I count myself even more fortunate to have seen it again this past week. I won't argue with Hamilfans over the best/worst A. Burr/A. Ham/Eliza/Angelica. I understand the unique thrill of being in the room where it happens (I had to) with the originals. So I will just say that I enjoyed this cast much more (more about them in a minute). Part of what made the show so ground-breaking was the much ballyhooed non-traditional casting. And while that is still worthy of mention, a great side effect - one I hope Mr. Miranda was going for all along - is that the casting now feels less like a point-making stunt and more about casting the best people for the job. No worries, the point of multicultural casting is still being made, but now it feels natural, which is terrific. It's simply the way it should be.

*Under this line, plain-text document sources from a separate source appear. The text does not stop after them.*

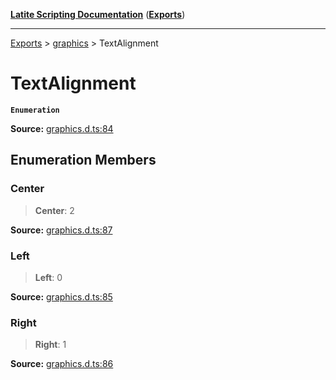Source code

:[**Latite Scripting Documentation**](../../README.md) ([**Exports**](../../exports.md))

---

[Exports](../../exports.md) > [graphics](../index.md) > TextAlignment

# TextAlignment

**`Enumeration`**

**Source:** [graphics.d.ts:84](https://github.com/LatiteScripting/latitescripting.github.io/blob/b8f7d69/definitions/graphics.d.ts#L84)

## Enumeration Members

### Center

> **Center**: 2

**Source:** [graphics.d.ts:87](https://github.com/LatiteScripting/latitescripting.github.io/blob/b8f7d69/definitions/graphics.d.ts#L87)

### Left

> **Left**: 0

**Source:** [graphics.d.ts:85](https://github.com/LatiteScripting/latitescripting.github.io/blob/b8f7d69/definitions/graphics.d.ts#L85)

### Right

> **Right**: 1

**Source:** [graphics.d.ts:86](https://github.com/LatiteScripting/latitescripting.github.io/blob/b8f7d69/definitions/graphics.d.ts#L86)
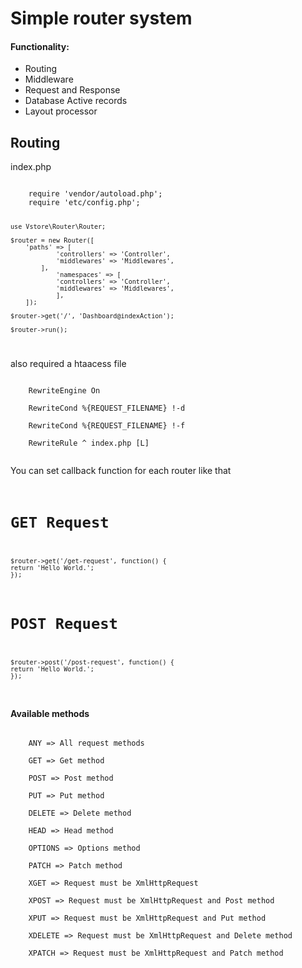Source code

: <h1>Simple router system</h1>
<h4>Functionality:</h4>
<ul>
  <li>Routing</li>
  <li>Middleware</li>
  <li>Request and Response</li>
  <li>Database Active records</li>
  <li>Layout processor</li>
</ul>

<h2>Routing</h2>
<p>index.php</p>
<code>
    require 'vendor/autoload.php';
    require 'etc/config.php';

    use Vstore\Router\Router;

    $router = new Router([
        'paths' => [
                'controllers' => 'Controller',
                'middlewares' => 'Middlewares',
            ],
                'namespaces' => [
                'controllers' => 'Controller',
                'middlewares' => 'Middlewares',
                ],
        ]);

    $router->get('/', 'Dashboard@indexAction');

    $router->run();
</code>

<p>also required a htaacess file</p>
<code>
    RewriteEngine On<br>
    RewriteCond %{REQUEST_FILENAME} !-d<br>
    RewriteCond %{REQUEST_FILENAME} !-f<br>
    RewriteRule ^ index.php [L]<br>
</code>

You can set callback function for each router like that
<code>
# GET Request
    $router->get('/get-request', function() {
    return 'Hello World.';
    });
# POST Request
    $router->post('/post-request', function() {
    return 'Hello World.';
    });
</code>    

<h4>Available methods</h4>
<code>
    ANY => All request methods<br>
    GET => Get method<br>
    POST => Post method<br>
    PUT => Put method<br>
    DELETE => Delete method<br>
    HEAD => Head method<br>
    OPTIONS => Options method<br>
    PATCH => Patch method<br>
    XGET => Request must be XmlHttpRequest<br>
    XPOST => Request must be XmlHttpRequest and Post method<br>
    XPUT => Request must be XmlHttpRequest and Put method<br>
    XDELETE => Request must be XmlHttpRequest and Delete method<br>
    XPATCH => Request must be XmlHttpRequest and Patch method<br>
</code>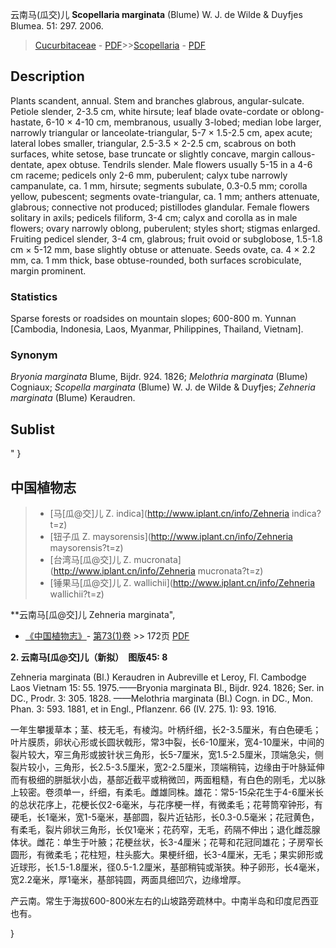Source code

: 云南马(瓜交)儿 **Scopellaria marginata** (Blume) W. J. de Wilde & Duyfjes Blumea. 51: 297. 2006.

> [Cucurbitaceae](http://www.iplant.cn/info/Cucurbitaceae?t=foc) - [PDF](http://www.iplant.cn/foc/pdf/Cucurbitaceae.pdf)>>[Scopellaria](http://www.iplant.cn/info/Scopellaria?t=foc) - [PDF](http://www.iplant.cn/foc/pdf/Scopellaria.pdf)

## Description

Plants scandent, annual. Stem and branches glabrous, angular-sulcate. Petiole slender, 2-3.5 cm, white hirsute; leaf blade ovate-cordate or oblong-hastate, 6-10 × 4-10 cm, membranous, usually 3-lobed; median lobe larger, narrowly triangular or lanceolate-triangular, 5-7 × 1.5-2.5 cm, apex acute; lateral lobes smaller, triangular, 2.5-3.5 × 2-2.5 cm, scabrous on both surfaces, white setose, base truncate or slightly concave, margin callous-dentate, apex obtuse. Tendrils slender. Male flowers usually 5-15 in a 4-6 cm raceme; pedicels only 2-6 mm, puberulent; calyx tube narrowly campanulate, ca. 1 mm, hirsute; segments subulate, 0.3-0.5 mm; corolla yellow, pubescent; segments ovate-triangular, ca. 1 mm; anthers attenuate, glabrous; connective not produced; pistillodes glandular. Female flowers solitary in axils; pedicels filiform, 3-4 cm; calyx and corolla as in male flowers; ovary narrowly oblong, puberulent; styles short; stigmas enlarged. Fruiting pedicel slender, 3-4 cm, glabrous; fruit ovoid or subglobose, 1.5-1.8 cm × 5-12 mm, base slightly obtuse or attenuate. Seeds ovate, ca. 4 × 2.2 mm, ca. 1 mm thick, base obtuse-rounded, both surfaces scrobiculate, margin prominent.

### Statistics
Sparse forests or roadsides on mountain slopes; 600-800 m. Yunnan [Cambodia, Indonesia, Laos, Myanmar, Philippines, Thailand, Vietnam].

### Synonym
*Bryonia marginata* Blume, Bijdr. 924. 1826; *Melothria marginata* (Blume) Cogniaux; *Scopella marginata* (Blume) W. J. de Wilde & Duyfjes; *Zehneria marginata* (Blume) Keraudren.

## Sublist
"
}

## 中国植物志

> * [马[瓜@交]儿  Z.  indica](http://www.iplant.cn/info/Zehneria indica?t=z)
> * [钮子瓜  Z.  maysorensis](http://www.iplant.cn/info/Zehneria maysorensis?t=z)
> * [台湾马[瓜@交]儿  Z.  mucronata](http://www.iplant.cn/info/Zehneria mucronata?t=z)
> * [锤果马[瓜@交]儿  Z.  wallichii](http://www.iplant.cn/info/Zehneria wallichii?t=z)

**云南马[瓜@交]儿 Zehneria marginata",

* [《中国植物志》](http://www.iplant.cn/frps)- [第73(1)卷](http://www.iplant.cn/frps/vol/73(1)) >> 172页 [PDF](http://www.iplant.cn/frps/pdf/73(1)/172.PDF)

**2. 云南马[瓜@交]儿（新拟）　图版45: 8**

Zehneria marginata (Bl.) Keraudren in Aubreville et Leroy, Fl. Cambodge Laos Vietnam 15: 55. 1975.——Bryonia marginata Bl., Bijdr. 924. 1826; Ser. in DC., Prodr. 3: 305. 1828. ——Melothria marginata (Bl.) Cogn. in DC., Mon. Phan. 3: 593. 1881, et in Engl., Pflanzenr. 66 (IV. 275. 1): 93. 1916.

一年生攀援草本；茎、枝无毛，有棱沟。叶柄纤细，长2-3.5厘米，有白色硬毛；叶片膜质，卵状心形或长圆状戟形，常3中裂，长6-10厘米，宽4-10厘米，中间的裂片较大，窄三角形或披针状三角形，长5-7厘米，宽1.5-2.5厘米，顶端急尖，侧裂片较小，三角形，长2.5-3.5厘米，宽2-2.5厘米，顶端稍钝，边缘由于叶脉延伸而有极细的胼胝状小齿，基部近截平或稍微凹，两面粗糙，有白色的刚毛，尤以脉上较密。卷须单一，纤细，有柔毛。雌雄同株。雄花：常5-15朵花生于4-6厘米长的总状花序上，花梗长仅2-6毫米，与花序梗一样，有微柔毛；花萼筒窄钟形，有硬毛，长1毫米，宽1-5毫米，基部圆，裂片近钻形，长0.3-0.5毫米；花冠黄色，有柔毛，裂片卵状三角形，长仅1毫米；花药窄，无毛，药隔不伸出；退化雌蕊腺体状。雌花：单生于叶腋；花梗丝状，长3-4厘米；花萼和花冠同雄花；子房窄长圆形，有微柔毛；花柱短，柱头膨大。果梗纤细，长3-4厘米，无毛；果实卵形或近球形，长1.5-1.8厘米，径0.5-1.2厘米，基部稍钝或渐狭。种子卵形，长4毫米，宽2.2毫米，厚1毫米，基部钝圆，两面具细凹穴，边缘增厚。

产云南。常生于海拔600-800米左右的山坡路旁疏林中。中南半岛和印度尼西亚也有。

}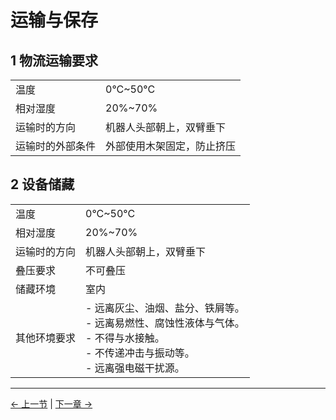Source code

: 
# 运输与保存

## 1 物流运输要求


|      |    |
|  ----  | ----  |
| 温度  | 0°C~50°C |
| 相对湿度  | 20%~70% |
| 运输时的方向| 机器人头部朝上，双臂垂下 |
| 运输时的外部条件  | 外部使用木架固定，防止挤压 |


## 2 设备储藏
|      |    |
|  ----  | :----  |
| 温度  | 0°C~50°C |
| 相对湿度  | 20%~70% |
| 运输时的方向| 机器人头部朝上，双臂垂下 |
| 叠压要求  | 不可叠压 |
| 储藏环境| 室内 |
| 其他环境要求| - 远离灰尘、油烟、盐分、铁屑等。 <br>- 远离易燃性、腐蚀性液体与气体。<br>- 不得与水接触。<br>- 不传递冲击与振动等。<br>- 远离强电磁干扰源。|


----
[← 上一节](3.1-SafetyInstruction.md#) | [下一章 →](/4-FirstInstallAndUse/README.md)

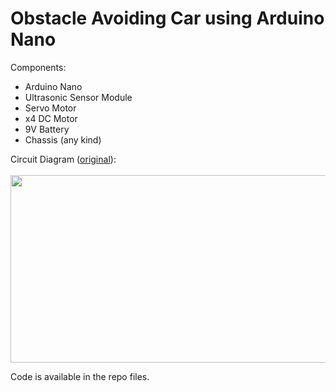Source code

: # Obstacle Avoiding Car using Arduino Nano

Components:
- Arduino Nano
- Ultrasonic Sensor Module
- Servo Motor
- x4 DC Motor
- 9V Battery
- Chassis (any kind)

Circuit Diagram ([original](https://projecthub.arduino.cc/parth2008/obstacle-avoiding-car-d7450d)):
</br> </br>
<img src="https://github.com/nourinawadd/obstacle-avoiding-car-arduino/assets/158460036/939f908a-62be-4fb4-9db7-168bf9a16780" width= 600px height=300px/>

Code is available in the repo files.

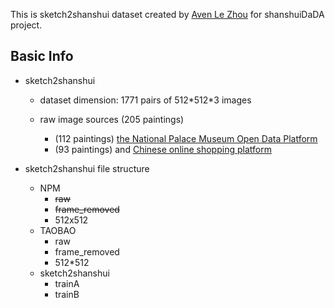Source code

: This is sketch2shanshui dataset created by [Aven Le Zhou](https://www.aven.cc) for shanshuiDaDA project.

## Basic Info
* sketch2shanshui
  * dataset dimension: 1771 pairs of 512\*512\*3 images

  * raw image sources (205 paintings)
    * (112 paintings) [the National Palace Museum Open Data Platform](https://theme.npm.edu.tw/opendata/?lang=2)
    * (93 paintings) and [Chinese online shopping platform](www.taobao.com/)

* sketch2shanshui file structure
  * NPM
    * ~~raw~~
    * ~~frame_removed~~
    * 512x512
  * TAOBAO
    * raw
    * frame_removed
    * 512\*512
  * sketch2shanshui
    * trainA
    * trainB
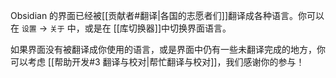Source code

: Obsidian 的界面已经被[[贡献者#翻译|各国的志愿者们]]翻译成各种语言。你可以在 `设置` → `关于` 中，或是在 [[库切换器]]中切换界面语言。

如果界面没有被翻译成你使用的语言，或是界面中仍有一些未翻译完成的地方，你可以考虑 [[帮助开发#3 翻译与校对|帮忙翻译与校对]]，我们感谢你的参与！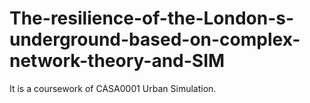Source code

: # The-resilience-of-the-London-s-underground-based-on-complex-network-theory-and-SIM
It is a coursework of CASA0001 Urban Simulation.
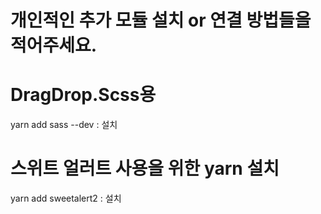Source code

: # 개인적인 추가 모듈 설치 or 연결 방법들을 적어주세요.

# DragDrop.Scss용 
yarn add sass --dev : 설치
# 스위트 얼러트 사용을 위한 yarn 설치
yarn add sweetalert2 : 설치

If I had to point out a weakness in the cast, I'd have to go with James Monroe Iglehart, who doesn't offer much of a contrast between his dual roles of Lafayette and Jefferson. Outside of a costume change and an on-again, off-again accent, I'd be hard pressed to recall anything specific that he does to show us two different men. His constant companion, Andrew Chappelle, offers a sharp contrast with a coyly fey delivery, in another pair of roles, Mulligan and Madison. Interestingly, I found this to be the exact opposite with the original company.  Always a show-stopper, King George is a wry delight, and Euan Morton continues the tradition. There's something about an actual Brit that adds to the playing of this role.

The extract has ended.